Mohon tunggu...
dispssins
dispssins Mohon Tunggu... Mahasiswa -

go Ahead

Selanjutnya

Tutup

Humaniora Pilihan

Ketika Kini Guru Dituntut Menjadi "Pembantu" bukan Membantu Siswa

13 Agustus 2016   00:46 Diperbarui: 13 Agustus 2016   01:31 256
+
Laporkan Konten
Laporkan Akun
Kompasiana adalah platform blog. Konten ini menjadi tanggung jawab bloger dan tidak mewakili pandangan redaksi Kompas.
Lihat foto
Humaniora. Sumber ilustrasi: PEXELS/San Fermin Pamplona

Malam ini saya sangat ngontok melihat, menyaksikan, dan mendengar apa yang telah di beritakan oleh Metro Tv. Bagaimana tidak, menurut hemat saya berita tersebut seolah menyudutkan guru yang melakukan kekerasan terhadap siswanya khusunya kekerasan fisik. Berita ini semakin memanas ketika kasus guru muncul lagi dengan hasil teraniaya oleh orang tua murid. 

Saya teringat dengan zaman saya SD ketika banting-membanting siswa tidak muncul kepermukaan. Entah itu kami yang goblok atau memang kami menerimanya sebagai pelajaran atas kesalahan kami. Waktu itu saya ingat kami sedang baris pada hari senin untuk melakukan upacara bendera seperti biasanya untuk sekolah negeri di Indonesia, saya masih duduk di bangku kelas 1 SD. 

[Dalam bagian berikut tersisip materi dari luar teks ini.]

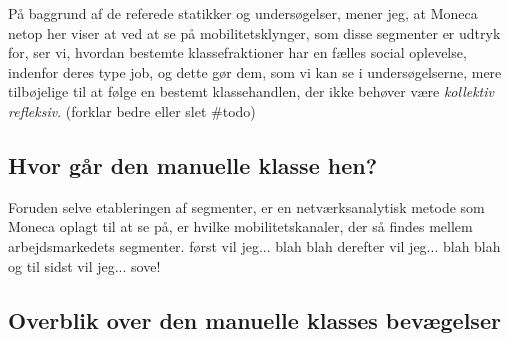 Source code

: På baggrund af de referede statikker og undersøgelser, mener jeg, at Moneca netop her viser at ved at se på mobilitetsklynger, som disse segmenter er udtryk for, ser vi, hvordan bestemte klassefraktioner har en fælles social oplevelse, indenfor deres type job, og dette gør dem, som vi kan se i undersøgelserne, mere tilbøjelige til at følge en bestemt klassehandlen, der ikke behøver være \emph{kollektiv refleksiv}. (forklar bedre eller slet \#todo) 



\begin{landscape}


%
\section{Hvor går den manuelle klasse hen? \label{sec delanalyse3 manuelle arbejdsklasse hvorhen mobilitet}}
%




Foruden selve etableringen af segmenter, er en netværksanalytisk metode som Moneca oplagt til at se på, er hvilke mobilitetskanaler, der så findes mellem arbejdsmarkedets segmenter.  først vil jeg... blah blah derefter vil jeg... blah blah og til sidst vil jeg... sove!




%
\subsection{Overblik over den manuelle klasses bevægelser \label{subsec_}}
%



\end{landscape}
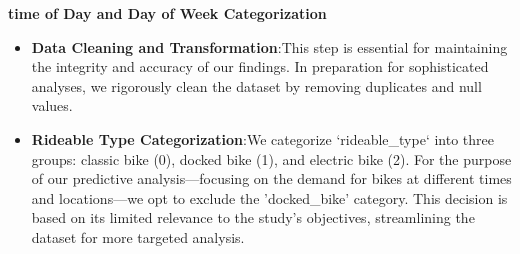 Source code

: \documentclass[12pt, a4paper]{article}
\begin{document}
    \textbf{time of Day and Day of Week Categorization}\newline
    \begin{itemize}
        \item \textbf{Data Cleaning and Transformation}:\newline This step is essential for maintaining the integrity and accuracy of our findings. In preparation for sophisticated analyses, we rigorously clean the dataset by removing duplicates and null values.
        \item \textbf{Rideable Type Categorization}:\newline We categorize `rideable\_type` into three groups: classic bike (0), docked bike (1), and electric bike (2).
                        For the purpose of our predictive analysis—focusing on the demand for bikes at different times and locations—we opt to exclude the 'docked\_bike' category.
                        This decision is based on its limited relevance to the study's objectives, streamlining the dataset for more targeted analysis.

    \end{itemize}
\end{document}
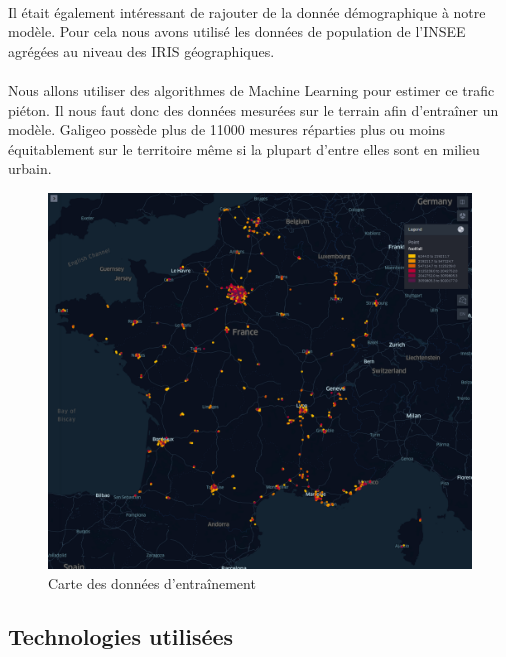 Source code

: \paragraph*{}

Il était également intéressant de rajouter de la donnée démographique à notre modèle. Pour cela nous avons utilisé les données de population de l'INSEE agrégées au niveau des IRIS géographiques.

\paragraph*{}

Nous allons utiliser des algorithmes de Machine Learning pour estimer ce trafic piéton. Il nous faut donc des données mesurées sur le terrain afin d'entraîner un modèle. Galigeo possède plus de 11000 mesures réparties plus ou moins équitablement sur le territoire même si la plupart d'entre elles sont en milieu urbain.

\begin{figure}[H]
    \centering
    \includegraphics[width=\linewidth]{images/graphs/map_of_label_footfall.png}
    \caption{Carte des données d'entraînement}
    \label{fig:footfallmap}
\end{figure}

\subsection{Technologies utilisées}

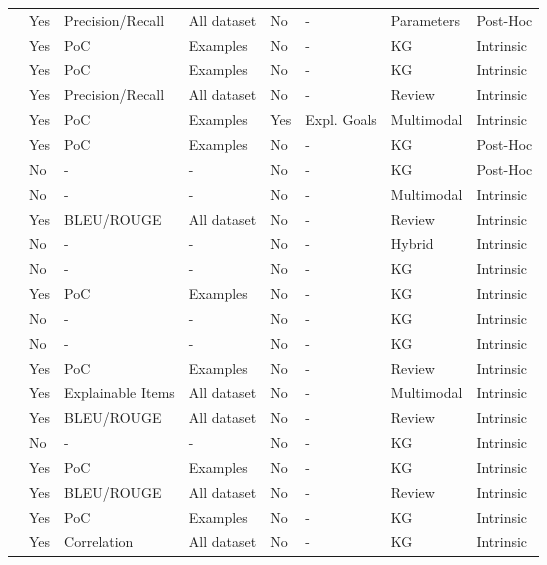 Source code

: \begin{xltabular}{\textwidth}{l|l|l|l|l|l|l|l}
    \cite{BRUNOT2022102021} & Yes & Precision/Recall & All dataset & No & - & Parameters & Post-Hoc \\
    \cite{TAO2022109300} & Yes & PoC & Examples & No & - & KG & Intrinsic \\
    \cite{TAO2021107217} & Yes & PoC & Examples & No & - & KG & Intrinsic \\
    \cite{YANG2021106687} & Yes & Precision/Recall & All dataset & No & - & Review & Intrinsic \\
    \cite{LIU2020102099} & Yes & PoC & Examples & Yes & Expl. Goals & Multimodal & Intrinsic \\
    \cite{LIANG202194} & Yes & PoC & Examples & No & - & KG & Post-Hoc \\
    \cite{ZANON2022109333} & No & - & - & No & - & KG & Post-Hoc \\
    \cite{PAZRUZA2024102497} & No & - & - & No & - & Multimodal & Intrinsic \\
    \cite{AI2025129692} & Yes & BLEU/ROUGE & All dataset & No & - & Review & Intrinsic \\
    \cite{WEI2023202} & No & - & - & No & - & Hybrid & Intrinsic \\
    \cite{KAUR2023100507} & No & - & - & No & - & KG & Intrinsic \\
    \cite{YANG2020106194} & Yes & PoC & Examples & No & - & KG & Intrinsic \\
    \cite{LI2024112042} & No & - & - & No & - & KG & Intrinsic \\
    \cite{WANG2020436} & No & - & - & No & - & KG & Intrinsic \\
    \cite{GUO2021185} & Yes & PoC & Examples & No & - & Review & Intrinsic \\
    \cite{MARKCHOM2023110258} & Yes & Explainable Items & All dataset & No & - & Multimodal & Intrinsic \\
    \cite{HAO2025113113} & Yes & BLEU/ROUGE & All dataset & No & - & Review & Intrinsic \\
    \cite{LIU2025113217} & No & - & - & No & - & KG & Intrinsic \\
    \cite{WU2025129780} & Yes & PoC & Examples & No & - & KG & Intrinsic \\
    \cite{AI2025129692} & Yes & BLEU/ROUGE & All dataset & No & - & Review & Intrinsic \\
    \cite{10.1145/3269206.3271739} & Yes & PoC & Examples & No & - & KG & Intrinsic \\
    \cite{10.1145/3357384.3357925} & Yes & Correlation & All dataset & No & - & KG & Intrinsic \\

\end{xltabular}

Biasa karena masih belum bisa berbaur dengan cepat sehingga guru kami yang waktu itu membariskan adalah yang menerima julukan sebagai guru killer harus mengeluarkan sedikit tenaga untuk mengatur barisan. Saya ingat beliau harus memegang batang kopi karena dengan suara saja itu tak cukup. bagi pembaca yang pernah merasakannya tentu momen-momen di pukul guru adalah momen-momen tak terlupakan. Kembali ke cerita saya terkena batang kopi sehingga kepala saya siangnya benjol. 

Rasanya sakit ditambah setelah saya pulang kerumah malah sakitnya tambah parah lewat perkataan peda dari orang tua. Karena saya adalah batak jadi orang tua bisa bilang begini, "Hurang Dopei, Bandal attong hamu, Na jolo Hami Naumpara sian i (kurang itu, Kalian pula bandal kali, Dulu kami lebih parah dari situ)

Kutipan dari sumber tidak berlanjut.